B57236 series from EPCOS with a resistance range of 2.5...120 Ohm;
0603 - ERT-J1 series from Panasonic with a resistance range of 0.022...150 kOhm.

Part heating depending on resistance

When choosing a suitable resistor, you must pay attention to the temperature range at which correct operation of the part is possible. It is always specified by the manufacturer. In order for the resistor not to fail, timely release of heat into the atmosphere is necessary. The element must not overheat. The colder the air (within the acceptable range), the longer the component has a chance to last. Do not allow excess heat to accumulate near the resistor.

When the temperature indicator reaches its maximum within the range, the process of burning out the upper marked layer begins at the resistance. In this case, it is necessary to take measures to reduce the temperature, otherwise the product’s filling, which is responsible for resistance, will burn out and it will become completely unsuitable for further use.

If a part with the required dimension for a specific circuit is not found, you can use the option with a superior value if it suits the device being assembled. Resistors whose power data does not reach the required ones can be used in such a situation only by combining them in series. In general, knowledge of the effects of parallel and series connected resistor elements will be useful in a situation where there is no part with ideally suitable parameters at hand.

Device Specifications

The main characteristic of a resistor is the nominal resistance Rн, which is indicated on the diagram near the resistor and on its body. The units of resistance are ohms, kiloohms and megaohms. Resistors are manufactured with resistances ranging from fractions of an ohm to hundreds of megaohms. There are many technologies for producing resistors, they all have advantages and disadvantages.

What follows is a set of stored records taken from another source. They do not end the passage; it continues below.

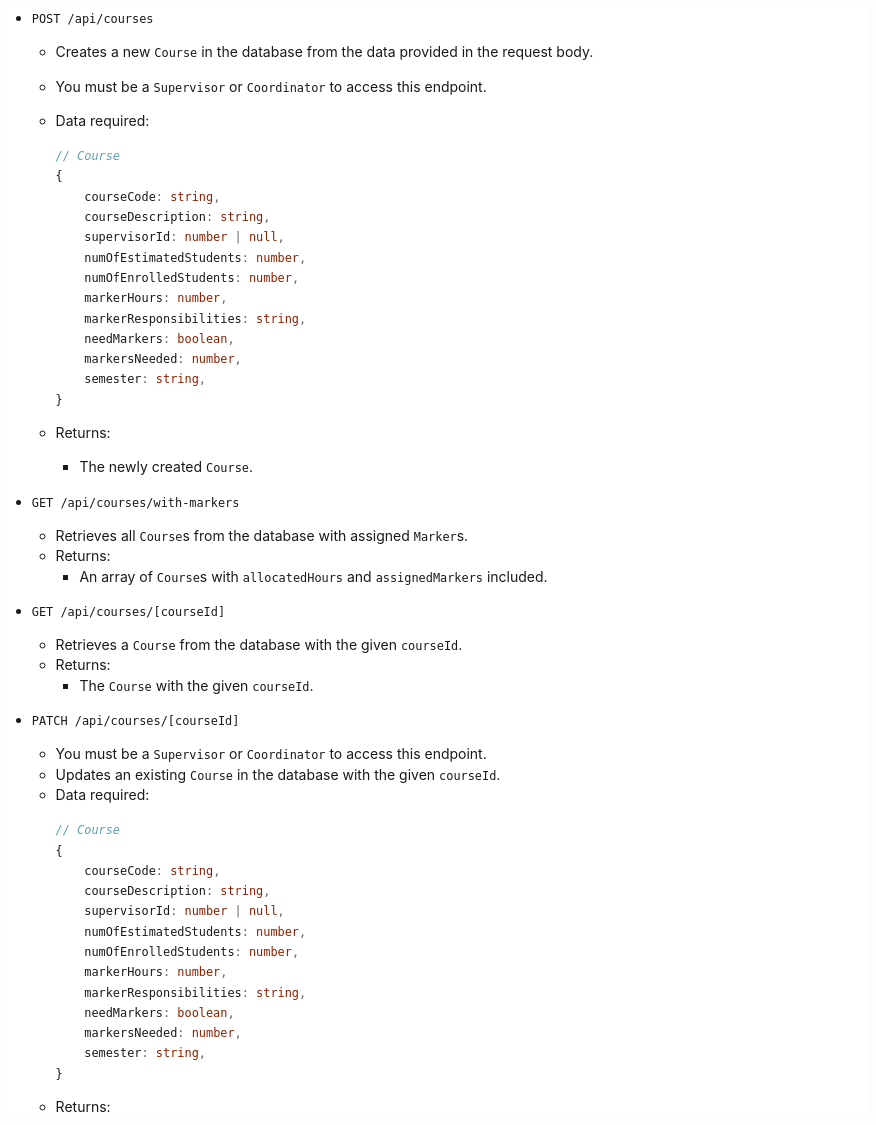 - `POST /api/courses`
    - Creates a new `Course` in the database from the data provided in the request body.
    - You must be a `Supervisor` or `Coordinator` to access this endpoint.
    - Data required:
        ```typescript
        // Course
        {
            courseCode: string,
            courseDescription: string,
            supervisorId: number | null,
            numOfEstimatedStudents: number,
            numOfEnrolledStudents: number,
            markerHours: number,
            markerResponsibilities: string,
            needMarkers: boolean,
            markersNeeded: number,
            semester: string,
        }
        ```
    - Returns:
      
        - The newly created `Course`.
    
- `GET /api/courses/with-markers`
    - Retrieves all `Course`s from the database with assigned `Marker`s.
    - Returns:
        - An array of `Course`s with `allocatedHours` and `assignedMarkers` included.

- `GET /api/courses/[courseId]`
    - Retrieves a `Course` from the database with the given `courseId`.
    - Returns:
        - The `Course` with the given `courseId`.
    
- `PATCH /api/courses/[courseId]`
    - You must be a `Supervisor` or `Coordinator` to access this endpoint.
    - Updates an existing `Course` in the database with the given `courseId`.
    - Data required:
        ```typescript
        // Course
        {
            courseCode: string,
            courseDescription: string,
            supervisorId: number | null,
            numOfEstimatedStudents: number,
            numOfEnrolledStudents: number,
            markerHours: number,
            markerResponsibilities: string,
            needMarkers: boolean,
            markersNeeded: number,
            semester: string,
        }
        ```
    - Returns:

In principle, there is no technology that would allow an absolutely precise production of a resistor with a given resistance value.

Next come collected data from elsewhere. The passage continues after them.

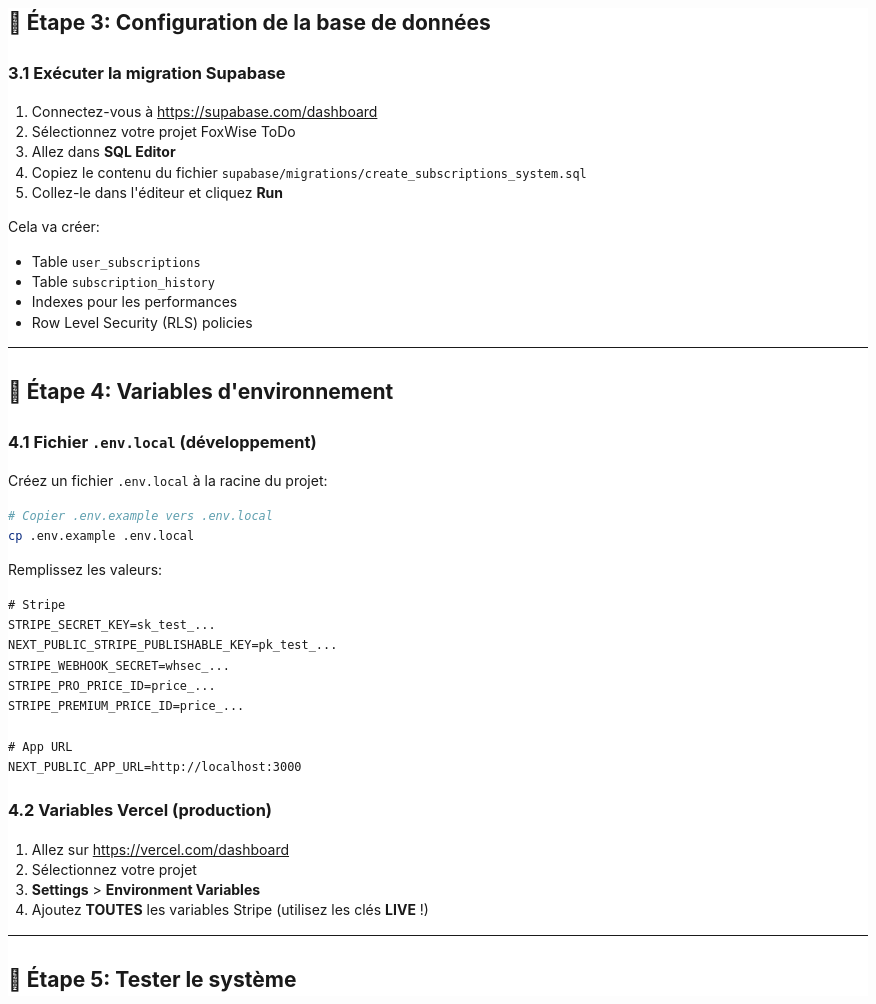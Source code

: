 
## 💾 Étape 3: Configuration de la base de données

### 3.1 Exécuter la migration Supabase

1. Connectez-vous à https://supabase.com/dashboard
2. Sélectionnez votre projet FoxWise ToDo
3. Allez dans **SQL Editor**
4. Copiez le contenu du fichier `supabase/migrations/create_subscriptions_system.sql`
5. Collez-le dans l'éditeur et cliquez **Run**

Cela va créer:
- Table `user_subscriptions`
- Table `subscription_history`
- Indexes pour les performances
- Row Level Security (RLS) policies

---

## 🔐 Étape 4: Variables d'environnement

### 4.1 Fichier `.env.local` (développement)

Créez un fichier `.env.local` à la racine du projet:

```bash
# Copier .env.example vers .env.local
cp .env.example .env.local
```

Remplissez les valeurs:

```env
# Stripe
STRIPE_SECRET_KEY=sk_test_...
NEXT_PUBLIC_STRIPE_PUBLISHABLE_KEY=pk_test_...
STRIPE_WEBHOOK_SECRET=whsec_...
STRIPE_PRO_PRICE_ID=price_...
STRIPE_PREMIUM_PRICE_ID=price_...

# App URL
NEXT_PUBLIC_APP_URL=http://localhost:3000
```

### 4.2 Variables Vercel (production)

1. Allez sur https://vercel.com/dashboard
2. Sélectionnez votre projet
3. **Settings** > **Environment Variables**
4. Ajoutez **TOUTES** les variables Stripe (utilisez les clés **LIVE** !)

---

## 🧪 Étape 5: Tester le système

The second important characteristic is resistance deviation. It is measured as a % of the nominal R

There is a standard range of resistance deviations: ±20, ±10, ±5, ±2, ±1% and further up to ±0.001%.

The next important characteristic is the power of the resistors. During operation, they heat up from the current passing through them

If the dissipated power exceeds the permissible value, the device will fail.

Resistors change their resistance when heated, so for devices operating in a wide temperature range, another characteristic is introduced - the temperature coefficient of resistance. It is measured in ppm/°C, that is, 10-6 Rн/°C (part per million of Rн per 1°C).

Resistor power

The power dissipation of a resistor by appearance is most clearly determined by Soviet cylindrical products; they differ noticeably in size. Their marking has the following standard:

the first letters are the type of element (for example, MLT - varnished metal film);
then a hyphen, the first digit after it is the power value;
then the resistance was indicated (in the case of kOhm, the whole part was separated from the fractional letter K: 1 K6 - 1.6);
percentage deviation - for example, 6%.

For imported products, the markings have the form of colored stripes, where each color represents a specific number. There are variations with 3, 4, 5 stripes.

Without knowing the power characteristics, it will not be possible to select a suitable element for installing an electrical circuit. Using a resistor that is irrelevant for this indicator will cause it to overheat and quickly become inoperative.